The Holocaust scholar shaped the field for over six decades and advised global remembrance efforts.
For his doctoral dissertation in history at the Hebrew University in Jerusalem, Yehuda Bauer focused on the British Mandate that before Israel’s independence controlled historic Palestine.
In a conversation with Abba Kovner, the poet who had led the resistance to Nazi rule in the Vilna ghetto, the young historian said he knew there was a larger story to tell but admitted that he was fearful of taking on a subject as monumental as the Holocaust.
Kovner convinced him that there was no more important event in Jewish history and that his fear of the subject was “a very good starting point.”
Over the next 60 years, Bauer, who died Friday at age 98, would go on to become perhaps the preeminent scholar of the Holocaust, chronicling in meticulous detail and pointed analysis the destruction of European Jewry, the unprecedented nature of the Shoah and the need to apply its lessons to prevent similar human catastrophes.
Among his groundbreaking books were “Out of the Ashes” (1989), about the American Jewish role in rehabilitating survivors of the genocide; “Jews for Sale?” (1995), about the morally troubling negotiations between Nazi and Jewish leaders in the early years of the war, and “Rethinking the Holocaust” (2001), an overview of the field of Holocaust studies that included sometimes searing critiques of his contemporaries.

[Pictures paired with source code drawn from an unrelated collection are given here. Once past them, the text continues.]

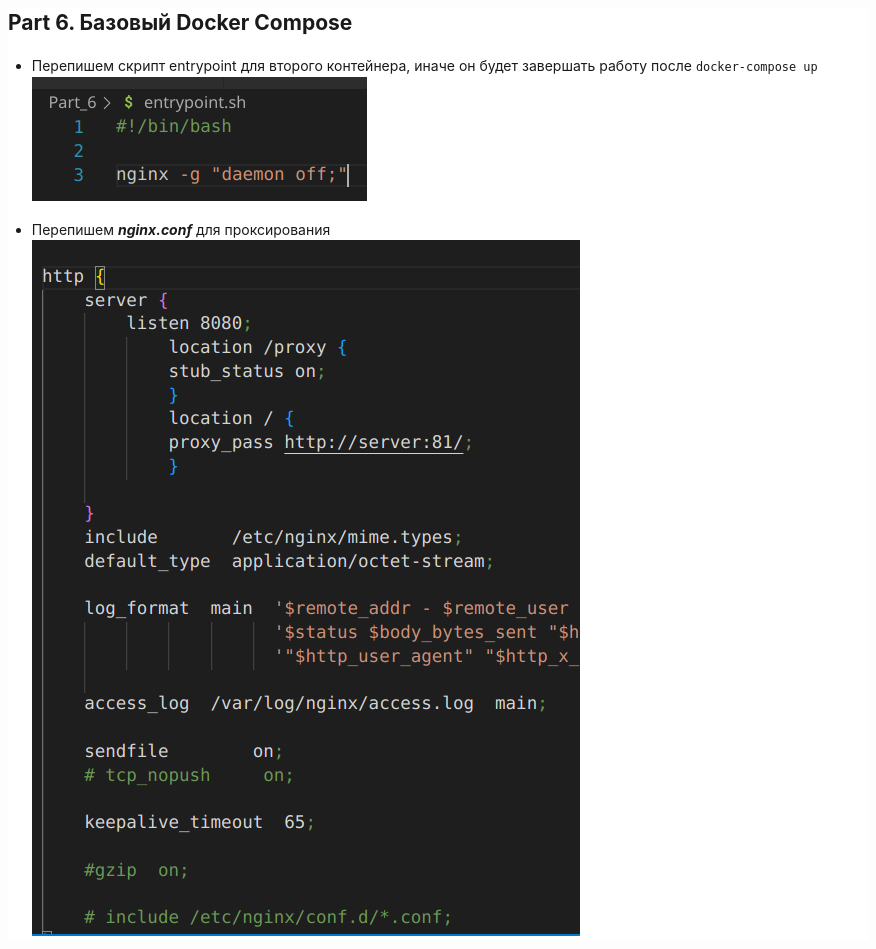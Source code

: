 ## Part 6. Базовый Docker Compose  
* Перепишем скрипт entrypoint для второго контейнера, иначе он будет завершать работу после `docker-compose up`  
![image.6.1.jpg](./image/6.1.JPG)


* Перепишем _**nginx.conf**_ для проксирования  
![image.6.2.jpg](./image/6.2.JPG)
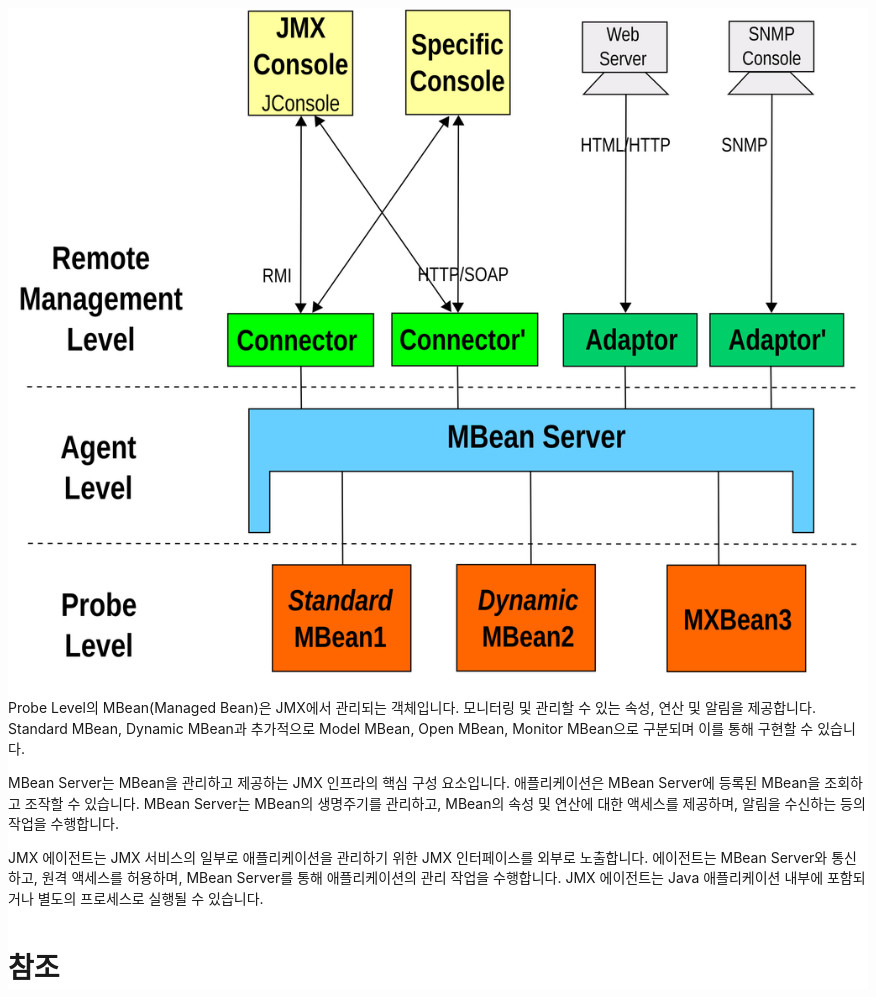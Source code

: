 ![JMX Architecture](/images/java/jmx-architecture.png)

Probe Level의 MBean(Managed Bean)은 JMX에서 관리되는 객체입니다.
모니터링 및 관리할 수 있는 속성, 연산 및 알림을 제공합니다.
Standard MBean, Dynamic MBean과 추가적으로 Model MBean, Open MBean, Monitor MBean으로 구분되며
이를 통해 구현할 수 있습니다.

MBean Server는 MBean을 관리하고 제공하는 JMX 인프라의 핵심 구성 요소입니다.
애플리케이션은 MBean Server에 등록된 MBean을 조회하고 조작할 수 있습니다.
MBean Server는 MBean의 생명주기를 관리하고,
MBean의 속성 및 연산에 대한 액세스를 제공하며,
알림을 수신하는 등의 작업을 수행합니다.

JMX 에이전트는 JMX 서비스의 일부로 애플리케이션을 관리하기 위한 JMX 인터페이스를 외부로 노출합니다.
에이전트는 MBean Server와 통신하고, 원격 액세스를 허용하며, MBean Server를 통해 애플리케이션의 관리 작업을 수행합니다.
JMX 에이전트는 Java 애플리케이션 내부에 포함되거나 별도의 프로세스로 실행될 수 있습니다.

# 참조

“In many ways, the entire field of Holocaust education, remembrance, and research is part of Yehuda’s legacy,” Robert J. Williams, the executive director of the USC Shoah Foundation, wrote in an appreciation this week. ’’For historians of my generation, many of the books we read in graduate school were Yehuda’s contributions. If we were not reading Yehuda, there was a good chance we were reading the works of historians trained and mentored by Yehuda.”
Bauer was also the first advisor to what became the International Holocaust Remembrance Alliance, an intergovernmental agency founded in 1998 to strengthen Holocaust education and remembrance. Last year, after Bauer announced his retirement as the IHRA’s honorary chair at age 97, U.S. Secretary of State Antony Blinken sent a letter describing the historian as “an example we all want to emulate: someone who speaks the truth about the darkest chapter of our history, and someone who teaches us to look forward as we learn from looking back.”